-- Opening Marker --
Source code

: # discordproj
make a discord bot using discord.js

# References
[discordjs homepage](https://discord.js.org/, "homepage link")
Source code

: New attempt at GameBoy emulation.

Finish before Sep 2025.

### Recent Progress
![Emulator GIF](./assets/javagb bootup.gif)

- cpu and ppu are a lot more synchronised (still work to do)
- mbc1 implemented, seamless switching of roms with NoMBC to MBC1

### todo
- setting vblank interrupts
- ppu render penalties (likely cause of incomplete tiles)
-- Closing Marker --
What is expected
Repeat every record, exactly as written.

Task solution
Source code

: # discordproj
make a discord bot using discord.js

# References
[discordjs homepage](https://discord.js.org/, "homepage link")
Source code

: New attempt at GameBoy emulation.

Finish before Sep 2025.

### Recent Progress
![Emulator GIF](./assets/javagb bootup.gif)

- cpu and ppu are a lot more synchronised (still work to do)
- mbc1 implemented, seamless switching of roms with NoMBC to MBC1

### todo
- setting vblank interrupts
- ppu render penalties (likely cause of incomplete tiles)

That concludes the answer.